“A Good Man Is Hard to Find,” by Flannery O’Connor, is a story about a self-righteous woman known as “The Grandmother,” her son Bailey, and his family. None of the characters are made particularly lovable, but they are all believable as they set out on a road trip to Florida for a family vacation. Along the way, partially due to the Grandmother’s senility and obstinacy, the car overturns on a dusty back road, leaving the family injured and stranded. Finding them there is an escaped convict called “The Misfit,” whose gang gradually executes the family members while he and the Grandmother discuss redemption. The story ends after the Misfit shoots and kills the Grandmother, remarking of her attitude for the last moments of her life that “She would of been a good woman, if it had been somebody there to shoot her every minute of her life.”
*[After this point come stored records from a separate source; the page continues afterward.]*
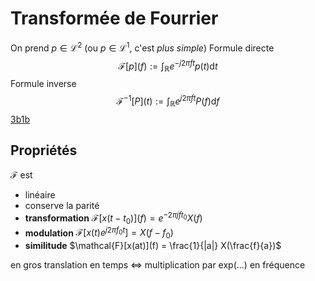 # Transformée de Fourrier
On prend $p \in \mathcal{L}^2$ (ou $p \in \mathcal{L}^1$, c'est _plus simple_)
Formule directe
$$
\mathcal{F}[p](f) := \int_\mathbb{R} e^{-j2\pi f t} p(t) \mathrm{d}t
$$
Formule inverse
$$
\mathcal{F^{-1}}[P](t) := \int_\mathbb{R} e^{j2\pi f t} P(f) \mathrm{d}f
$$
[3b1b](https://youtube.com/watch?v=spUNpyF58BY)


## Propriétés
$\mathcal{F}$ est

- linéaire
- conserve la parité
- **transformation** $\mathcal{F}[x(t-t_0)](f) = e^{-2\pi j f t_0} X(f)$
- **modulation** $\mathcal{F}[x(t)e^{j2\pi f_0 t}] = X(f-f_0)$
- **similitude** $\mathcal{F}[x(at)](f) = \frac{1}{|a|} X(\frac{f}{a})$

en gros translation en temps $\iff$ multiplication par exp(...) en fréquence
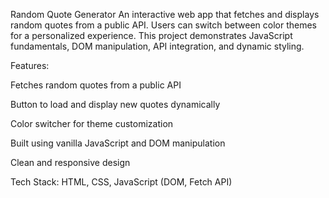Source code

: Random Quote Generator
An interactive web app that fetches and displays random quotes from a public API. Users can switch between color themes for a personalized experience. This project demonstrates JavaScript fundamentals, DOM manipulation, API integration, and dynamic styling.

Features:

Fetches random quotes from a public API

Button to load and display new quotes dynamically

Color switcher for theme customization

Built using vanilla JavaScript and DOM manipulation

Clean and responsive design

Tech Stack: HTML, CSS, JavaScript (DOM, Fetch API)
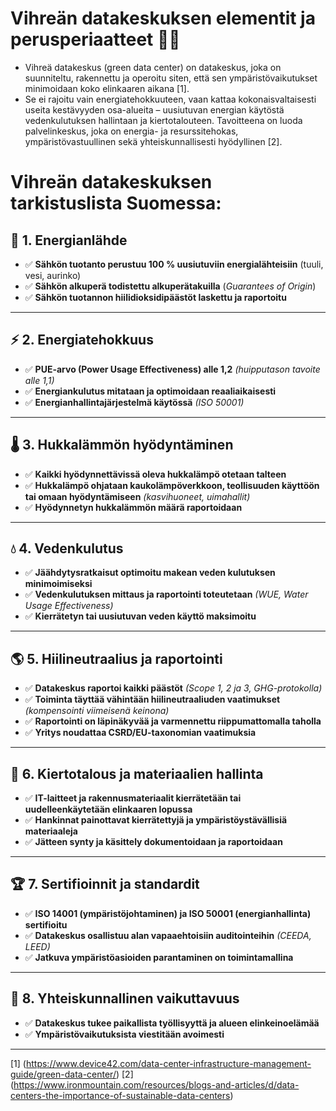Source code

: # Vihreän datakeskuksen elementit ja perusperiaatteet 🌱💡

- Vihreä datakeskus (green data center) on datakeskus, joka on suunniteltu, rakennettu ja operoitu siten, että sen ympäristövaikutukset minimoidaan koko elinkaaren aikana [1].
- Se ei rajoitu vain energiatehokkuuteen, vaan kattaa kokonaisvaltaisesti useita kestävyyden osa-alueita – uusiutuvan energian käytöstä vedenkulutuksen hallintaan ja kiertotalouteen. Tavoitteena on luoda palvelinkeskus, joka on energia- ja resurssitehokas, ympäristövastuullinen sekä yhteiskunnallisesti hyödyllinen [2].

# Vihreän datakeskuksen tarkistuslista Suomessa: 


## 🔋 1. Energianlähde
- ✅ **Sähkön tuotanto perustuu 100 % uusiutuviin energialähteisiin** (tuuli, vesi, aurinko)
- ✅ **Sähkön alkuperä todistettu alkuperätakuilla** (_Guarantees of Origin_)
- ✅ **Sähkön tuotannon hiilidioksidipäästöt laskettu ja raportoitu**

---

## ⚡ 2. Energiatehokkuus
- ✅ **PUE-arvo (Power Usage Effectiveness) alle 1,2** _(huipputason tavoite alle 1,1)_
- ✅ **Energiankulutus mitataan ja optimoidaan reaaliaikaisesti**
- ✅ **Energianhallintajärjestelmä käytössä** _(ISO 50001)_

---

## 🌡️ 3. Hukkalämmön hyödyntäminen
- ✅ **Kaikki hyödynnettävissä oleva hukkalämpö otetaan talteen**
- ✅ **Hukkalämpö ohjataan kaukolämpöverkkoon, teollisuuden käyttöön tai omaan hyödyntämiseen** _(kasvihuoneet, uimahallit)_
- ✅ **Hyödynnetyn hukkalämmön määrä raportoidaan**

---

## 💧 4. Vedenkulutus
- ✅ **Jäähdytysratkaisut optimoitu makean veden kulutuksen minimoimiseksi**
- ✅ **Vedenkulutuksen mittaus ja raportointi toteutetaan** _(WUE, Water Usage Effectiveness)_
- ✅ **Kierrätetyn tai uusiutuvan veden käyttö maksimoitu**

---

## 🌎 5. Hiilineutraalius ja raportointi
- ✅ **Datakeskus raportoi kaikki päästöt** _(Scope 1, 2 ja 3, GHG-protokolla)_
- ✅ **Toiminta täyttää vähintään hiilineutraaliuden vaatimukset** _(kompensointi viimeisenä keinona)_
- ✅ **Raportointi on läpinäkyvää ja varmennettu riippumattomalla taholla**
- ✅ **Yritys noudattaa CSRD/EU-taxonomian vaatimuksia**

---

## 🔄 6. Kiertotalous ja materiaalien hallinta
- ✅ **IT-laitteet ja rakennusmateriaalit kierrätetään tai uudelleenkäytetään elinkaaren lopussa**
- ✅ **Hankinnat painottavat kierrätettyjä ja ympäristöystävällisiä materiaaleja**
- ✅ **Jätteen synty ja käsittely dokumentoidaan ja raportoidaan**

---

## 🏆 7. Sertifioinnit ja standardit
- ✅ **ISO 14001 (ympäristöjohtaminen) ja ISO 50001 (energianhallinta) sertifioitu**
- ✅ **Datakeskus osallistuu alan vapaaehtoisiin auditointeihin** _(CEEDA, LEED)_
- ✅ **Jatkuva ympäristöasioiden parantaminen on toimintamallina**

---

## 🤝 8. Yhteiskunnallinen vaikuttavuus
- ✅ **Datakeskus tukee paikallista työllisyyttä ja alueen elinkeinoelämää**
- ✅ **Ympäristövaikutuksista viestitään avoimesti**

---
[1] (https://www.device42.com/data-center-infrastructure-management-guide/green-data-center/)
[2] (https://www.ironmountain.com/resources/blogs-and-articles/d/data-centers-the-importance-of-sustainable-data-centers)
This story portrays the search for God, and represents the Grandmother as a standard Christian woman who believes in her own virtue as much or more than she believes in the power of Christ. What she doesn’t realize is that she is in need of salvation every bit as much as the Misfit is, and only in the last seconds of her life, when she instinctively reaches out to the Misfit in pure love and kindness, does she really know what it means to be saved and thereby gains her standing in God’s graces.
O’Connor attempts to show us that being prim and proper does not necessarily make one spiritual, and, conversely, that being spiritual does not exclude one from a life of crime and antipathy. The Misfit, as a polar opposite to the Grandmother, is deeply spiritual but not a believer; he wishes he could believe in his Savior and know that God is going to take care of him in the end, but he cannot bring himself to accept faith, and he therefore surmises that without God, there is no point in compassion.
“A Good Man” does make its point clear to the reader, and in O’Connor’s world, seemingly, there is no other way to get these characters to reveal their true emotions and identities than through violence. I find this hard to believe, however, and am vaguely disturbed that so many people would think it true. Violence does, indeed, alter our attitudes and behaviors, but does it really make known whom we are inside? I propose that possibly mere bad luck, not physical violence, reveals a person’s true character. As Martin Luther King, Jr. once said, “The ultimate measure of a man is not where he stands in moments of comfort, but where he stands at times of challenge and controversy.” Notice that he did not say, “…in times of extreme violence.” In conclusion, I found that the violence in this story merely detracted from the basic concepts that O’Connor was trying to get across, and rather than engaging me in the ideas presented, the grotesqueness of it alienated me from the entire account.